*** DATA LISTING ***
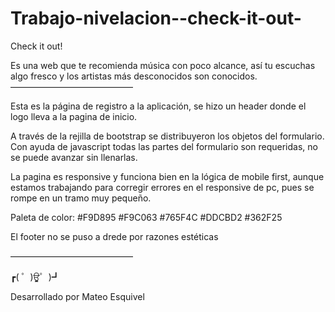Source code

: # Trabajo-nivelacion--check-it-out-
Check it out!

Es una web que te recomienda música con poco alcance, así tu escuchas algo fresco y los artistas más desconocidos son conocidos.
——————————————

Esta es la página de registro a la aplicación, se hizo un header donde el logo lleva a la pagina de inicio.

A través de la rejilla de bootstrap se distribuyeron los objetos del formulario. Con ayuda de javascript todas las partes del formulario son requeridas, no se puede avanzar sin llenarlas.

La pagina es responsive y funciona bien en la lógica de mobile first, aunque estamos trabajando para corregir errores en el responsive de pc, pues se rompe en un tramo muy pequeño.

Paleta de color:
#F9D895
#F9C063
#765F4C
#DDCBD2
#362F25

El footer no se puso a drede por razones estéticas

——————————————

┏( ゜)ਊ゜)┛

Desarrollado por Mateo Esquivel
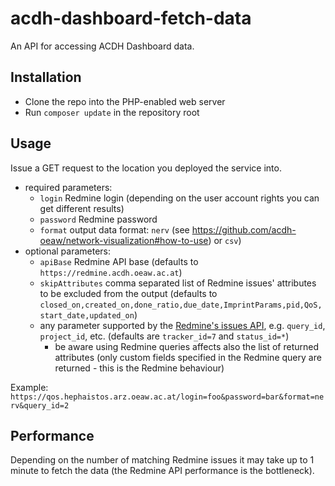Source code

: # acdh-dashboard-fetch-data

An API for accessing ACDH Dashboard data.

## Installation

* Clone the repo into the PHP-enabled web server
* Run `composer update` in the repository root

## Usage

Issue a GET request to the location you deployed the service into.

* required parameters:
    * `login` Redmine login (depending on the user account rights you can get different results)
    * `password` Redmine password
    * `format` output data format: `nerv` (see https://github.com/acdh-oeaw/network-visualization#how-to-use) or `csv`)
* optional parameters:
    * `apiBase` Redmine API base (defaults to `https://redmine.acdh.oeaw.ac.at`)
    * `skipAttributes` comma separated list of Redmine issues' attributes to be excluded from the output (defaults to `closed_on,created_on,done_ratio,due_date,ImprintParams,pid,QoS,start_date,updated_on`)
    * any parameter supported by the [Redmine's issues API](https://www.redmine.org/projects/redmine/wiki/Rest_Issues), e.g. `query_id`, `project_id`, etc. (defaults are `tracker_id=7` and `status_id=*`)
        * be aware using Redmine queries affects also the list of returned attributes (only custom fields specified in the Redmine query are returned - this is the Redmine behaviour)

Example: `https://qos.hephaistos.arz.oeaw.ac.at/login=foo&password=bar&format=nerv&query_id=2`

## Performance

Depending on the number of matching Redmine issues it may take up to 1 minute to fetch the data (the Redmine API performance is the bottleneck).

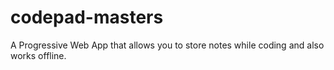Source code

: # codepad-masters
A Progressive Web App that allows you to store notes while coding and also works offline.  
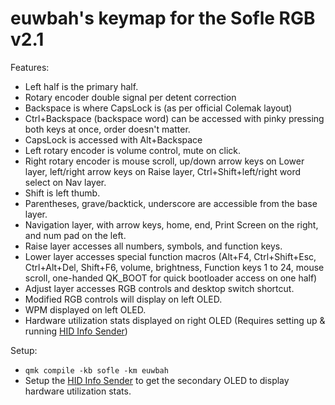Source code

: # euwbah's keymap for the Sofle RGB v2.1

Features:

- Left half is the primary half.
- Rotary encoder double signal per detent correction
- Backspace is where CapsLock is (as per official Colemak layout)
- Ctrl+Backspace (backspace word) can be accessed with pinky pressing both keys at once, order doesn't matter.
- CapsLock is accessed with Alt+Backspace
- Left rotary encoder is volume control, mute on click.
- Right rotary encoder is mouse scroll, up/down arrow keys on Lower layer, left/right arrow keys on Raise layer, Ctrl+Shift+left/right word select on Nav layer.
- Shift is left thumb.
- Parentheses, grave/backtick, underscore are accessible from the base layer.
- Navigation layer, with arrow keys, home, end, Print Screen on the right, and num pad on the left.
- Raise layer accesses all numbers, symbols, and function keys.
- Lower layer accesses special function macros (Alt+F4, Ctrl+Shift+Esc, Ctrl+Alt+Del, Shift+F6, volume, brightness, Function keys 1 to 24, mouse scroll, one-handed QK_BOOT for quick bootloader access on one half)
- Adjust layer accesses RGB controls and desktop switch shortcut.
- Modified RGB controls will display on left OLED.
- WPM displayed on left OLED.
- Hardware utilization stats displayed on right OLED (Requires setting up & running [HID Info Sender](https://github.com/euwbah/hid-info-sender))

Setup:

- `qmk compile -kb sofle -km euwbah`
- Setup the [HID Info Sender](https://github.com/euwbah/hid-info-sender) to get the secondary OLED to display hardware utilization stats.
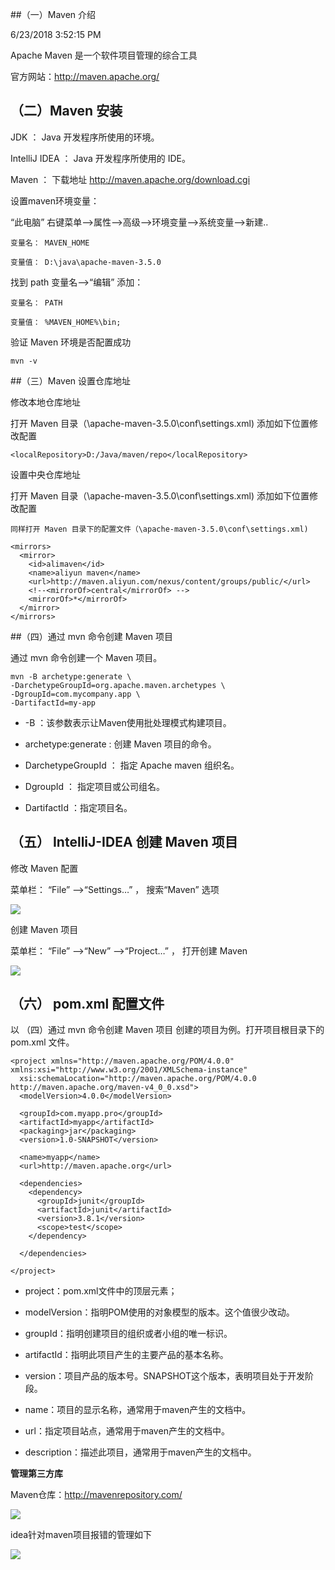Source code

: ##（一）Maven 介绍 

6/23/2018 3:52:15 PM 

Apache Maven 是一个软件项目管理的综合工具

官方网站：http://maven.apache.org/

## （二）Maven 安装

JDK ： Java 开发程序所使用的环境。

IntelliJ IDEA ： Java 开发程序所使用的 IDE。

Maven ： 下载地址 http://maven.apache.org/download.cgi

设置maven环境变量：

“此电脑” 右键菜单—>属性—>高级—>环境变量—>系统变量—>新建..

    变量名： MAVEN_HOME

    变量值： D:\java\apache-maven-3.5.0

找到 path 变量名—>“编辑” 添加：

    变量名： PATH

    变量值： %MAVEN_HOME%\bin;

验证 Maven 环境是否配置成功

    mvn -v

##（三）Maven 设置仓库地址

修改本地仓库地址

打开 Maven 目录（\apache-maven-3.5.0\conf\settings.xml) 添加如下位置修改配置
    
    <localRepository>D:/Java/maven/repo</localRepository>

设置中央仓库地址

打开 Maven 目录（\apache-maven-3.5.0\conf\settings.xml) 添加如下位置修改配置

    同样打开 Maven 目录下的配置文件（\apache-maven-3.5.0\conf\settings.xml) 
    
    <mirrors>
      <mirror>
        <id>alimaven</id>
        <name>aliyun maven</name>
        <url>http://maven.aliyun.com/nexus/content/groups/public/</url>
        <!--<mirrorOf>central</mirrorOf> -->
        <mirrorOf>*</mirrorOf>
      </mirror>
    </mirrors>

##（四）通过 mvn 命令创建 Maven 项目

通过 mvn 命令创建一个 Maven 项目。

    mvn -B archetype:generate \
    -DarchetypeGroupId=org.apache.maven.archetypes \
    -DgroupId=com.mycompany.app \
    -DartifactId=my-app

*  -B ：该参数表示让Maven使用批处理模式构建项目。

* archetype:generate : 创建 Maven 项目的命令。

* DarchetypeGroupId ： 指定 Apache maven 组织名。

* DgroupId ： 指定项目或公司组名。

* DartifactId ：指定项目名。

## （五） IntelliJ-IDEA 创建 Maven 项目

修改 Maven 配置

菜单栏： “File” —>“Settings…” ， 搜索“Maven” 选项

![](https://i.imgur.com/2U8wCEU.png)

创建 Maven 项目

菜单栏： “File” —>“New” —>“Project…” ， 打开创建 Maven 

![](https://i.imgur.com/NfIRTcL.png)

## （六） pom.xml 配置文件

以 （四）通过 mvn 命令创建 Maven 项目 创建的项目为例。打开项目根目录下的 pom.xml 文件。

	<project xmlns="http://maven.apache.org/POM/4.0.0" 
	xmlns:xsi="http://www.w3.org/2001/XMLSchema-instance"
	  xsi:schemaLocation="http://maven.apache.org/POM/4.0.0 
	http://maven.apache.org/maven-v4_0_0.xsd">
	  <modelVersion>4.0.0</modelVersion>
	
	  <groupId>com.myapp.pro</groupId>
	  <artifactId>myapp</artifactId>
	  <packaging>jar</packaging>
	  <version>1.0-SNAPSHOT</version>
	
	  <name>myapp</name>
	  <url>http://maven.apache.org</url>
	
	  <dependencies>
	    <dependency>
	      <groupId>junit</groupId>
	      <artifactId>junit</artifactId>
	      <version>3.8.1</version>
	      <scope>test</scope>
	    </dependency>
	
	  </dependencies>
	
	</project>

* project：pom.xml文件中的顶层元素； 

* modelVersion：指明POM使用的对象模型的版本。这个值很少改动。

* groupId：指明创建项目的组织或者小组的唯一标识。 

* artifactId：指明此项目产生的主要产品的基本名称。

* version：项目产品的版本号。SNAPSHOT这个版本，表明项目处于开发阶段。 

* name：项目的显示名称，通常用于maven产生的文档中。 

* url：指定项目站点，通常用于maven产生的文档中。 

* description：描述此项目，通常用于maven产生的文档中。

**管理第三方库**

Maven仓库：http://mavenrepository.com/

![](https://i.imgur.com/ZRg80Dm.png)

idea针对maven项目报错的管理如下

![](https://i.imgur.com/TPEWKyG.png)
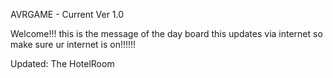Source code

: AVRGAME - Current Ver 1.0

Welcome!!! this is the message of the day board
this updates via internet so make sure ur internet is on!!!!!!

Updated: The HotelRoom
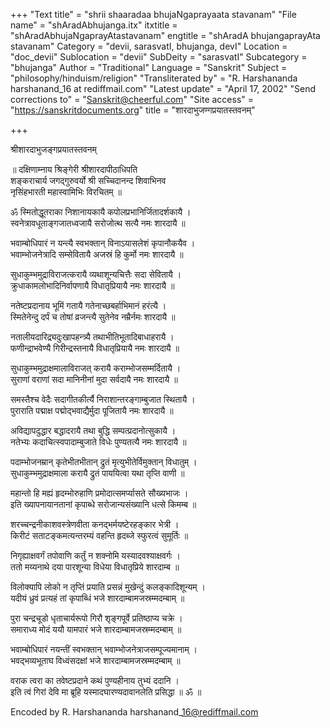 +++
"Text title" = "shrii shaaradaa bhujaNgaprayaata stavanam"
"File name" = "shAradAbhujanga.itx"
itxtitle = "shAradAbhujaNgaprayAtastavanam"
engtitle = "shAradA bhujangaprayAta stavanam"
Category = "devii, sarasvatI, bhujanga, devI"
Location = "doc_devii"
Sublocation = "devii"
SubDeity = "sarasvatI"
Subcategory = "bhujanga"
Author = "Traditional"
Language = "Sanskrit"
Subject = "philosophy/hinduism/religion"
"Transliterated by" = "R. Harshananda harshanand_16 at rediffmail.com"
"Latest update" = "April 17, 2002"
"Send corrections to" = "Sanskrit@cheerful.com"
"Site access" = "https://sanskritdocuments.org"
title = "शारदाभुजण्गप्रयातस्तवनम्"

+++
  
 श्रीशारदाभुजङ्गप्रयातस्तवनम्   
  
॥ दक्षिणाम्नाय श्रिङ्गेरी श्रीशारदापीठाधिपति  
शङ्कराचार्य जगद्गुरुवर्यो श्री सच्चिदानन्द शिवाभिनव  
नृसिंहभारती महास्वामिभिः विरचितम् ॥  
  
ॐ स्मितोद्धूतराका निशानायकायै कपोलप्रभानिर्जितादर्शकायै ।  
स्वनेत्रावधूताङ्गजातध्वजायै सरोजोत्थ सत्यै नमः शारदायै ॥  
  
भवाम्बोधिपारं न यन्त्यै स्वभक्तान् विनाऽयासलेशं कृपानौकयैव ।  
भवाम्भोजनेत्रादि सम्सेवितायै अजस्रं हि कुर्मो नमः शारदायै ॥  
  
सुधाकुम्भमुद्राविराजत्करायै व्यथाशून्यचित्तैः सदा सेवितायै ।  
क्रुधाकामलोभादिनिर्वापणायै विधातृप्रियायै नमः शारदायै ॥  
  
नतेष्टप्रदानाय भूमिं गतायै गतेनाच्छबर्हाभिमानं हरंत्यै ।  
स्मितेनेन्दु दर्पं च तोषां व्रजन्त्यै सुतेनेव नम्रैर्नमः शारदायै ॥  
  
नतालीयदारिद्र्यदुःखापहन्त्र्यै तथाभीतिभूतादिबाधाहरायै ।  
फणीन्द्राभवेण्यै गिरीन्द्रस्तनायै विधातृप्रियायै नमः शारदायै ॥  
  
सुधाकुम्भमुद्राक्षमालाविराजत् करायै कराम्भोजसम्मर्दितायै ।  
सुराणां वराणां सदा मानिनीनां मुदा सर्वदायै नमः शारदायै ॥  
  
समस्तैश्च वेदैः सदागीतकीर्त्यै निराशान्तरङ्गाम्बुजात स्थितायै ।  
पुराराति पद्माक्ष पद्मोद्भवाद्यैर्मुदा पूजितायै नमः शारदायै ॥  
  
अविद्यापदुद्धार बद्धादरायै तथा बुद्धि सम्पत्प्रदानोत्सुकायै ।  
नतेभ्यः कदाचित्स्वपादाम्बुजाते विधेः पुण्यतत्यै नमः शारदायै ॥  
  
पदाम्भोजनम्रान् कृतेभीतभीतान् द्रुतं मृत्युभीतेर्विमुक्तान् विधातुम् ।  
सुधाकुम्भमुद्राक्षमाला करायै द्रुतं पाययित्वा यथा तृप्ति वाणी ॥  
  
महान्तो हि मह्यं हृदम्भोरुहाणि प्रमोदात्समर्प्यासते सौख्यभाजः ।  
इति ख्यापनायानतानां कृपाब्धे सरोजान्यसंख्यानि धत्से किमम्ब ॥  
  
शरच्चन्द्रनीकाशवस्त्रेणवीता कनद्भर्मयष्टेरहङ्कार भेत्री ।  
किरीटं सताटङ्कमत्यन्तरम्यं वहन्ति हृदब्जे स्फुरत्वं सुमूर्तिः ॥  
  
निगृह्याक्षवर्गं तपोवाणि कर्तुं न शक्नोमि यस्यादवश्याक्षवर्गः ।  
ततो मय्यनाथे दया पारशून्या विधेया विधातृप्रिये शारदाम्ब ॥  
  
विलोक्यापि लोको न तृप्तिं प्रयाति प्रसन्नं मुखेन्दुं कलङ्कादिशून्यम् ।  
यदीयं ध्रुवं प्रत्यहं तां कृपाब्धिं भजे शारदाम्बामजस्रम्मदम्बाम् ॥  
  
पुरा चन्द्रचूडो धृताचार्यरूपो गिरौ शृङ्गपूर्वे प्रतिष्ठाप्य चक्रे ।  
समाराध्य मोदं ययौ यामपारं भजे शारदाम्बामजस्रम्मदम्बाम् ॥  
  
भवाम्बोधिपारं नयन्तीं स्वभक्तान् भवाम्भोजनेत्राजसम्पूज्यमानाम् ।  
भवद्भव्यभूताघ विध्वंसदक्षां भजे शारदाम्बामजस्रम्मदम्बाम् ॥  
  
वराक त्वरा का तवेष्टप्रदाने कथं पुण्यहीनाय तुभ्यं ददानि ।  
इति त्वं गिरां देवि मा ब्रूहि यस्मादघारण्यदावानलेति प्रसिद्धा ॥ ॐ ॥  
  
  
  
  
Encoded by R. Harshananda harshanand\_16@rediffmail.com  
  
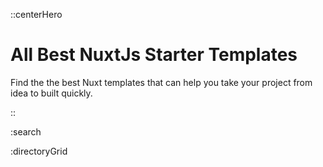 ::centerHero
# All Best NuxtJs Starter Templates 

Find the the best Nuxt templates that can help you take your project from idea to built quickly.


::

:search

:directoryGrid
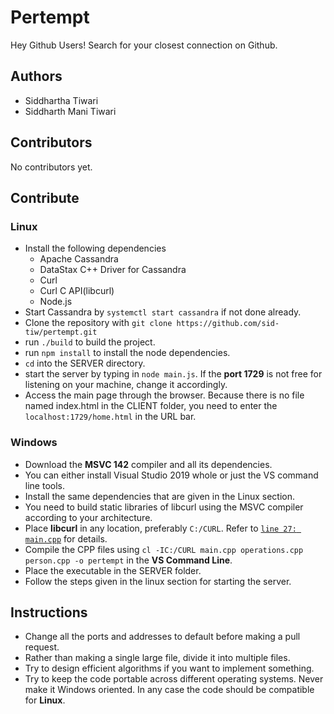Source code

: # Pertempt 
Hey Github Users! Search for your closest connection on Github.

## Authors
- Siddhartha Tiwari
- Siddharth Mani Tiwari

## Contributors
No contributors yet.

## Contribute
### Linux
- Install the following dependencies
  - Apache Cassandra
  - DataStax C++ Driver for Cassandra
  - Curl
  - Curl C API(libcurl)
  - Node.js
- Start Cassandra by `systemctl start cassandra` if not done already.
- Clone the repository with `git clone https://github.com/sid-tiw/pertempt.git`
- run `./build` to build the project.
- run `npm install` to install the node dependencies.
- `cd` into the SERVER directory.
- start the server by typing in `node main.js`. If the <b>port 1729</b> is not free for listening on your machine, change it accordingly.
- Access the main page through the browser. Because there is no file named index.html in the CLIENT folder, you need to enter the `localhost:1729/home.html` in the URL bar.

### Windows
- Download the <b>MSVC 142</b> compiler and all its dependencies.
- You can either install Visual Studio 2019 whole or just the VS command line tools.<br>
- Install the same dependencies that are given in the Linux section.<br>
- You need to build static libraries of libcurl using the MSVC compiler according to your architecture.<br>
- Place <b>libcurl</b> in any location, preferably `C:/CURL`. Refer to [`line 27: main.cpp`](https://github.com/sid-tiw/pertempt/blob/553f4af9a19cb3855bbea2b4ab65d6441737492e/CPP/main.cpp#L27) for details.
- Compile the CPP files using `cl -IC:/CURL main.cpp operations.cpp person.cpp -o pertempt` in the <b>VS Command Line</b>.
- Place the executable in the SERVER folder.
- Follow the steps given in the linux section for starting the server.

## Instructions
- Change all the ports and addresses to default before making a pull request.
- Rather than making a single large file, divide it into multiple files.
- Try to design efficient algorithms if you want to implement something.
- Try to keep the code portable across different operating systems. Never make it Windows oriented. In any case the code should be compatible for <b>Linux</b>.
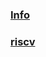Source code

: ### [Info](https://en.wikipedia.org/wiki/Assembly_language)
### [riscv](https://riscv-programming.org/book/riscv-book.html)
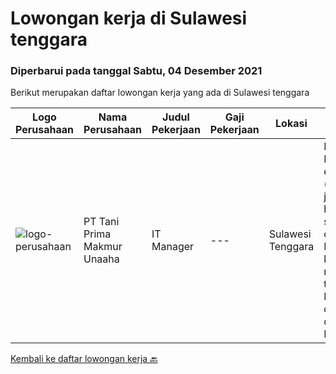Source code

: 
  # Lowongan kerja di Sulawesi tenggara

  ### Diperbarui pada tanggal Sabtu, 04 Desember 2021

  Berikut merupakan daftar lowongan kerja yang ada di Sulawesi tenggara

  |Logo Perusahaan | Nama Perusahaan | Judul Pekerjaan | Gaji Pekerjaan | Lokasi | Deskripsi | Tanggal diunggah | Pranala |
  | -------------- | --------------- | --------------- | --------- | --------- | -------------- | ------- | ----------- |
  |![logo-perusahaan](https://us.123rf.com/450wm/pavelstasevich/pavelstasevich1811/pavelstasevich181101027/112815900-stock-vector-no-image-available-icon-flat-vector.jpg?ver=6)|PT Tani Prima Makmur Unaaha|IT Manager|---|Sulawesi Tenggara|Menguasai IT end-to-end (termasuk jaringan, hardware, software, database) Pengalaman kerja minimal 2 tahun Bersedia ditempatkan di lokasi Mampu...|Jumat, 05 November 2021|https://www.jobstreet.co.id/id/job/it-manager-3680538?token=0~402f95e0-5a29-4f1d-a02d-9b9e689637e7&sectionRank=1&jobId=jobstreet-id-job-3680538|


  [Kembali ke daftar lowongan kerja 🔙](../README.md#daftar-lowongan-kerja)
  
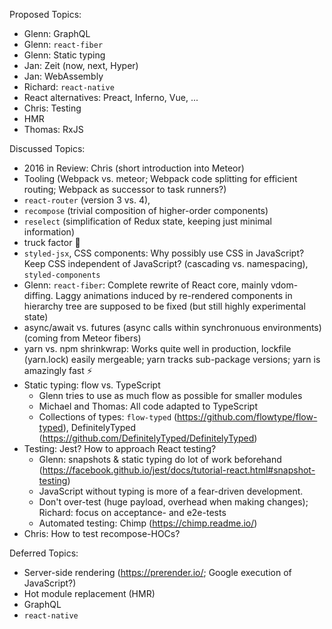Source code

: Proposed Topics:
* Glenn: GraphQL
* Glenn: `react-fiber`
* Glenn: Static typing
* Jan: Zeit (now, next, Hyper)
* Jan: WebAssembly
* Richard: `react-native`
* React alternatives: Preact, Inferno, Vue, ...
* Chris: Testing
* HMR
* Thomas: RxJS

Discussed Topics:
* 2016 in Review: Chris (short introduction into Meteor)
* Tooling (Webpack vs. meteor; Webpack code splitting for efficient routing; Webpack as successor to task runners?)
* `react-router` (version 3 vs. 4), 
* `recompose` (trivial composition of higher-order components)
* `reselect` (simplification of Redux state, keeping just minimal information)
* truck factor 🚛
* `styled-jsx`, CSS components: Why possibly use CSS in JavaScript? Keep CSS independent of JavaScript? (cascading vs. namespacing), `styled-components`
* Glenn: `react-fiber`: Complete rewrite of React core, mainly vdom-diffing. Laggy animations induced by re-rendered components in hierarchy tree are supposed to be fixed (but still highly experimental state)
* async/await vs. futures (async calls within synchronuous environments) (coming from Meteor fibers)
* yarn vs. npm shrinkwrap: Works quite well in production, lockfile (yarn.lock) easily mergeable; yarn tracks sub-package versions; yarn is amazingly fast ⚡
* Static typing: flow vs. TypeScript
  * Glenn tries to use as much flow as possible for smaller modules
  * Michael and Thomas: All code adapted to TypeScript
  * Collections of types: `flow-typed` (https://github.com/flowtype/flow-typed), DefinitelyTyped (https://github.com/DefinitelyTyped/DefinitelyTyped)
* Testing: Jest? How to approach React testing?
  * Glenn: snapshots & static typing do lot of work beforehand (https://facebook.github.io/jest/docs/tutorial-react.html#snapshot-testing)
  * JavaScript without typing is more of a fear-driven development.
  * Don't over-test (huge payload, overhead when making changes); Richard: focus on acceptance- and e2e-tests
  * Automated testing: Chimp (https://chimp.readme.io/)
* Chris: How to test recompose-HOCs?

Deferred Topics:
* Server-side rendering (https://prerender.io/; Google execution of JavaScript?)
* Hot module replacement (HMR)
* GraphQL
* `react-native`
*** End of DATA LISTING ***
TASK DIRECTIONS => Print exactly, with no pictures, the lines above from the one that holds "the repository root" through the one that holds "- Rotary encoder", both of them included.

SOLVED EXERCISE =>
* Run `composer update` in the repository root

## Usage

Issue a GET request to the location you deployed the service into.

* required parameters:
    * `login` Redmine login (depending on the user account rights you can get different results)
    * `password` Redmine password
    * `format` output data format: `nerv` (see https://github.com/acdh-oeaw/network-visualization#how-to-use) or `csv`)
* optional parameters:
    * `apiBase` Redmine API base (defaults to `https://redmine.acdh.oeaw.ac.at`)
    * `skipAttributes` comma separated list of Redmine issues' attributes to be excluded from the output (defaults to `closed_on,created_on,done_ratio,due_date,ImprintParams,pid,QoS,start_date,updated_on`)
    * any parameter supported by the [Redmine's issues API](https://www.redmine.org/projects/redmine/wiki/Rest_Issues), e.g. `query_id`, `project_id`, etc. (defaults are `tracker_id=7` and `status_id=*`)
        * be aware using Redmine queries affects also the list of returned attributes (only custom fields specified in the Redmine query are returned - this is the Redmine behaviour)

Example: `https://qos.hephaistos.arz.oeaw.ac.at/login=foo&password=bar&format=nerv&query_id=2`

## Performance

Depending on the number of matching Redmine issues it may take up to 1 minute to fetch the data (the Redmine API performance is the bottleneck).

Source code

: # codepad-masters
A Progressive Web App that allows you to store notes while coding and also works offline.  
Source code

: # euwbah's keymap for the Sofle RGB v2.1

Features:

- Left half is the primary half.
- Rotary encoder double signal per detent correction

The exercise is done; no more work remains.